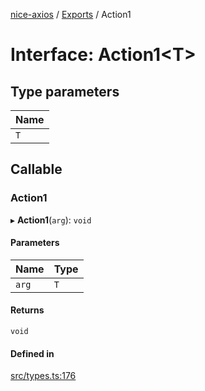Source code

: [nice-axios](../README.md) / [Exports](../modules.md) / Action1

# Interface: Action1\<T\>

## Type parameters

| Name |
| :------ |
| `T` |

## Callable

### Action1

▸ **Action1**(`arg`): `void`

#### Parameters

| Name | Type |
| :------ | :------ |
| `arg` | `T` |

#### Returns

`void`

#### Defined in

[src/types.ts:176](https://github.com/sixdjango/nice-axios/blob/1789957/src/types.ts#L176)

# # # # # # #

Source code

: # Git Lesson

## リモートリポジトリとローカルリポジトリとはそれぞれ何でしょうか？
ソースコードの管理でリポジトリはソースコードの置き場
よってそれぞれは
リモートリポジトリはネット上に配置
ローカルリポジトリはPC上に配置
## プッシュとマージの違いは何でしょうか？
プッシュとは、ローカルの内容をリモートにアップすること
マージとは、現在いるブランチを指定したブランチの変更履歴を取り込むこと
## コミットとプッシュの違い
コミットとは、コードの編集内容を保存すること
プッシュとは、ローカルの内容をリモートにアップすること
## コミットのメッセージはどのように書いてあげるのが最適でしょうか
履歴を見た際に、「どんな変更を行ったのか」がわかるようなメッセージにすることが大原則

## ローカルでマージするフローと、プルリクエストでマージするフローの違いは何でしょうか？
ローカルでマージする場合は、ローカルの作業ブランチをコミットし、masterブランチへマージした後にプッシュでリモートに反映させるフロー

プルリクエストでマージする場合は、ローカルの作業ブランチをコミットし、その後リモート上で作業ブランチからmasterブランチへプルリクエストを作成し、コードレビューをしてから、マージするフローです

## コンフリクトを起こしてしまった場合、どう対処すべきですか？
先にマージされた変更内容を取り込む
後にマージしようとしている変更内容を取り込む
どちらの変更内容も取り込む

# # # # # # #

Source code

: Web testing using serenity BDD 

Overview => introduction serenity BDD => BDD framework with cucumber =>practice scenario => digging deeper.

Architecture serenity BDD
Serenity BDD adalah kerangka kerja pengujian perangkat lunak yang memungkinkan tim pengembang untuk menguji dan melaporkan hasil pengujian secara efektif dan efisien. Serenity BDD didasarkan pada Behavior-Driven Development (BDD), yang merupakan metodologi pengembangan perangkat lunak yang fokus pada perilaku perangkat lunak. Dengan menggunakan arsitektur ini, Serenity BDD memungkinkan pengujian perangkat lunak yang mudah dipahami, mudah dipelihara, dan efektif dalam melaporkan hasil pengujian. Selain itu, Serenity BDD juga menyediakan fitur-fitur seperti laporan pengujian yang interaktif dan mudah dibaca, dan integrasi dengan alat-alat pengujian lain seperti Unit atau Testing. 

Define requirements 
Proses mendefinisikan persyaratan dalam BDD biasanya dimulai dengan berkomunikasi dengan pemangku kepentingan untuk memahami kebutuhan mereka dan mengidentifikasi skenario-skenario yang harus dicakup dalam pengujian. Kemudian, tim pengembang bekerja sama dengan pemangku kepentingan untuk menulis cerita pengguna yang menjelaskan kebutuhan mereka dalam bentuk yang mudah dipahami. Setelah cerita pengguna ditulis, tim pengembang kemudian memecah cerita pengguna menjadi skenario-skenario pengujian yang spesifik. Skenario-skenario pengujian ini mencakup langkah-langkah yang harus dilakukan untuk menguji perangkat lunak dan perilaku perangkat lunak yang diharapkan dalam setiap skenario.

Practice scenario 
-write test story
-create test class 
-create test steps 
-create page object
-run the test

# # # # # # #

* [Assignment]: Give a single number: the count of lines above that include the word "create".

* [Solution to the problem]: 3